Remember back to the spring of 2010, when the district superintendent Frances Gallo in Central Falls, Rhode Island, threatened to close the high school and fire the entire staff because performance was so poor? Gallo was vigorously supported by State Superintendent Deborah Gist, and the threat of mass firings won the praise of Secretary of Education Arne Duncan and President Obama.
Eventually an agreement was worked out with the teachers’ union, large numbers of staff left, and the tumult died down.
Now we learn that Central Falls High School has a much higher graduation rate, but teachers are saying–anonymously and off the record–that the graduation rate is phony. Students who were persistently absent graduated. Teachers say that students got quick and easy credits by credit recovery, by sitting in a front of a computer for a couple of days and answering multiple-choice questions. Similar questions have been raised about the graduation rate from middle school to high school.
But Gallo and Gist say they trust the higher graduation rate.
Here’s the deal: The data are closely scrutinized and criticized when they want to close your school. But when the reformers take over, the data are taken at face value.
BINGO! It’s just another way of scamming parents. Tell them how great their school is doing and they have NO idea that the diploma is meaningless.
Diane,
It is clear to me that NCLB ultimately has created NCER…No Child Ever Retained. Grade and credit recovery schemes are all over the place. It is not simply the spirit of improvement that has caused this, it is the punitive nature of NCLB that has (you elaborate on this brilliantly in your book).
I suggest replacing ALL school-wide accountability calculations with ONE simple indicator: an up or down arrow indicating what happened to the enrollment the prior year.
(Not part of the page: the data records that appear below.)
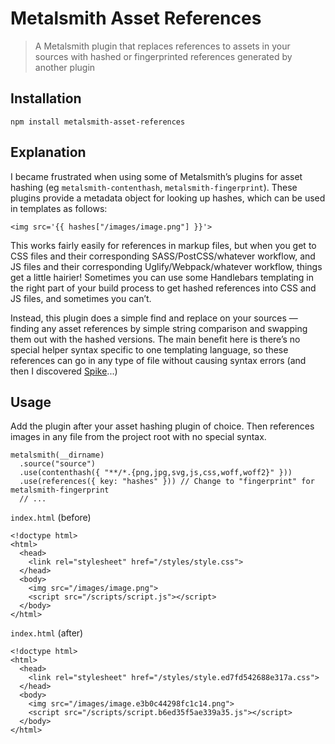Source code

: # Metalsmith Asset References

> A Metalsmith plugin that replaces references to assets in your sources with hashed or fingerprinted references generated by another plugin

## Installation

    npm install metalsmith-asset-references

## Explanation

I became frustrated when using some of Metalsmith’s plugins for asset hashing (eg `metalsmith-contenthash`, `metalsmith-fingerprint`). These plugins provide a metadata object for looking up hashes, which can be used in templates as follows:

    <img src='{{ hashes["/images/image.png"] }}'>

This works fairly easily for references in markup files, but when you get to CSS files and their corresponding SASS/PostCSS/whatever workflow, and JS files and their corresponding Uglify/Webpack/whatever workflow, things get a little hairier! Sometimes you can use some Handlebars templating in the right part of your build process to get hashed references into CSS and JS files, and sometimes you can’t.

Instead, this plugin does a simple find and replace on your sources — finding any asset references by simple string comparison and swapping them out with the hashed versions. The main benefit here is there’s no special helper syntax specific to one templating language, so these references can go in any type of file without causing syntax errors (and then I discovered [Spike](https://www.spike.cf)...)

## Usage

Add the plugin after your asset hashing plugin of choice. Then references images in any file from the project root with no special syntax.

    metalsmith(__dirname)
      .source("source")
      .use(contenthash({ "**/*.{png,jpg,svg,js,css,woff,woff2}" }))
      .use(references({ key: "hashes" })) // Change to "fingerprint" for metalsmith-fingerprint
      // ...


`index.html` (before)

    <!doctype html>
    <html>
      <head>
        <link rel="stylesheet" href="/styles/style.css">
      </head>
      <body>
        <img src="/images/image.png">
        <script src="/scripts/script.js"></script>
      </body>
    </html>

`index.html` (after)

    <!doctype html>
    <html>
      <head>
        <link rel="stylesheet" href="/styles/style.ed7fd542688e317a.css">
      </head>
      <body>
        <img src="/images/image.e3b0c44298fc1c14.png">
        <script src="/scripts/script.b6ed35f5ae339a35.js"></script>
      </body>
    </html>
That is it. In LA, our Governor wants to ’empower’ parent to make choices about which school to sent their children. What better way than a simple, consistent, unchanging indicator, up or down? No calculations needed. No thresholds being defined then re-defined to make things better or worse. Just a simple arrow.
Color code those arrows to make it even easier. Green for up. Red for down. A yellow one in a horizontal fashion might work for no change.
Credit recovery is a joke. The computer lessons are easy to manipulate. You just guess, guess again. The old adage used to be if you don’t succeed try, try again. They are learning nothing but how to game the system. This is a huge disservice to the students and the incompetent adminstrators can pat themselves on the back. I wonder how they rationalize pushing kids through just to make it look like their reforms are working.
I agree about the computer credit recovery. From my experience with it in my high school, it is a failed idea.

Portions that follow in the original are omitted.